The capital city of Yemen, Sana'a is one of the oldest populated cities in the world. Historically, its strategic location has allowed it to control the movement of trading networks, governing access from the Indian Ocean and Mediterranean to the Red Sea ports. Sana'a has been a site rich in Islamic architectural history since the seventh century, when Islam was largely adopted in Yemen. Sana'a's architectural heritage is a culmination of influences and styles; containing elements of Umayyad, Rasulid, and Ottoman architecture. Particular to Sana'a is a vibrant tradition of vernacular architecture, known for its use of carved timber, stone, and stepped masonry in multi-level houses. The western city has historically been the site of palatial architecture, including the notable Ayyubid "Sultan's Garden." Other notable complexes include a number of caravanserais and public hammams. In 1974, legislation required that all new buildings be executed in accordance with the traditional Yemeni styles. In 1986, the old city was declared a UNESCO World Heritage Site. Much of the Old City has since been destroyed, as a result of bombings throughout 2015.
Ali, Hikmat H., Imad A. al-Hashimi and Fua'ad al-Samman. "Investigating the Applicability of Sustainable Urban Form and Design to Traditional Cities, Case Study: The Old City of Sana'a." Archnet-IJAR: International Journal of Architectural Research. 12, 2 (2018): 57-80.

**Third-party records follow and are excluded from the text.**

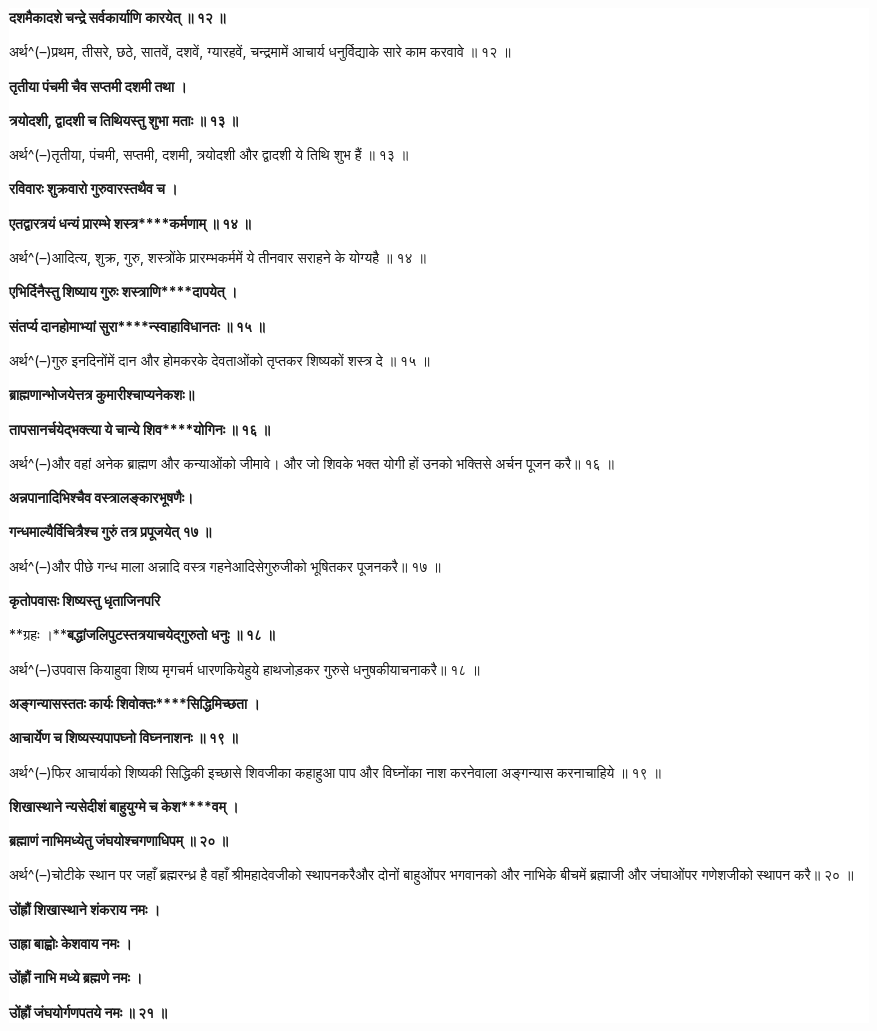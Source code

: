 **दशमैकादशे चन्द्रे सर्वकार्याणि** **कारयेत् ॥ १२ ॥**

अर्थ^(–)प्रथम, तीसरे, छठे, सातवें, दशवें, ग्यारहवें, चन्द्रमामें आचार्य धनुर्विद्याके सारे काम करवावे ॥ १२ ॥

**तृतीया पंचमी चैव सप्तमी दशमी तथा ।**

**त्रयोदशी, द्वादशी च तिथियस्तु शुभा** **मताः ॥ १३ ॥**

अर्थ^(–)तृतीया, पंचमी, सप्तमी, दशमी, त्रयोदशी और द्वादशी ये तिथि शुभ हैं ॥ १३ ॥

**रविवारः शुक्रवारो गुरुवारस्तथैव च ।**

**एतद्वारत्रयं धन्यं प्रारम्भे शस्त्र****कर्मणाम् ॥ १४ ॥**


अर्थ^(–)आदित्य, शुक्र, गुरु, शस्त्रोंके प्रारम्भकर्ममें ये तीनवार सराहने के योग्यहै ॥ १४ ॥

**एभिर्दिनैस्तु शिष्याय गुरुः शस्त्राणि****दापयेत् ।**

**संतर्प्य दानहोमाभ्यां सुरा****न्स्वाहाविधानतः ॥ १५ ॥**

अर्थ^(–)गुरु इनदिनोंमें दान और होमकरके देवताओंको तृप्तकर शिष्यकों शस्त्र दे ॥ १५ ॥

**ब्राह्मणान्भोजयेत्तत्र कुमारीश्चाप्यनेकशः॥**

**तापसानर्चयेद्भक्त्या ये चान्ये शिव****योगिनः ॥ १६ ॥**

अर्थ^(–)और वहां अनेक ब्राह्मण और कन्याओंको जीमावे। और जो शिवके भक्त योगी हों उनको भक्तिसे अर्चन पूजन करै॥ १६ ॥

**अन्नपानादिभिश्चैव वस्त्रालङ्कारभूषणैः।**

**गन्धमाल्यैर्विचित्रैश्च गुरुं तत्र प्रपूजयेत् १७ ॥**

अर्थ^(–)और पीछे गन्ध माला अन्नादि वस्त्र गहनेआदिसेगुरुजीको भूषितकर पूजनकरै॥ १७ ॥

**कृतोपवासः शिष्यस्तु धृताजिनपरि**

**ग्रहः ।****बद्धांजलिपुटस्तत्रयाचयेद्गुरुतो** **धनुः ॥ १८ ॥**

अर्थ^(–)उपवास कियाहुवा शिष्य मृगचर्म धारणकियेहुये हाथजोड़कर गुरुसे धनुषकीयाचनाकरै॥ १८ ॥

**अङ्गन्यासस्ततः कार्यः शिवोक्तः****सिद्धिमिच्छता ।**

******आचार्येण च शिष्यस्य****पापघ्नो विघ्ननाशनः ॥ १९ ॥**

अर्थ^(–)फिर आचार्यको शिष्यकी सिद्धिकी इच्छासे शिवजीका कहाहुआ पाप और विघ्नोंका नाश करनेवाला अङ्गन्यास करनाचाहिये ॥ १९ ॥

**शिखास्थाने न्यसेदीशं बाहुयुग्मे च केश****वम् ।**

**ब्रह्माणं नाभिमध्येतु जंघयोश्चगणाधिपम् ॥ २० ॥**

अर्थ^(–)चोटीके स्थान पर जहाँ ब्रह्मरन्ध्र है वहाँ श्रीमहादेवजीको स्थापनकरैऔर दोनों बाहुओंपर भगवानको और नाभिके बीचमें ब्रह्माजी और जंघाओंपर गणेशजीको स्थापन करै॥ २० ॥

**उोंह्रौं शिखास्थाने शंकराय नमः ।**

**उाह्रा बाह्वोः केशवाय नमः ।**

**उोंह्रौं नाभि मध्ये ब्रह्मणे नमः ।**

**उोंह्रौं जंघयोर्गणपतये नमः ॥ २१ ॥**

This research compared the traditional urban form of old Sana'a with the modern by applying three main basic principles of sustainability; 1. Form and density, 2. Walkability and connectivity and 3. Building energy. The method of inquiry was based on qualitative and quantitative methods and analysis using GIS, ECOTECT and Space Syntax modelling. The findings show that traditional form with its higher building density and compactness is a good model with regards to sustainable principles. Similarly, as to walkability index, traditional layout has higher rates of intersections and connected nodes and least angular changes with higher rates of integrations and choices in terms of Space Syntax properties than new layouts. Finally, the result of applying ECOTECT for urban solar analysis to confirm that the traditional pattern achieved sufficient values of solar access, exposure and shadows over different periods of the year. The overall results indicate that the traditional urban layout is more sustainable in terms of form and density, walkability and connectivity and urban solar energy than the new layouts.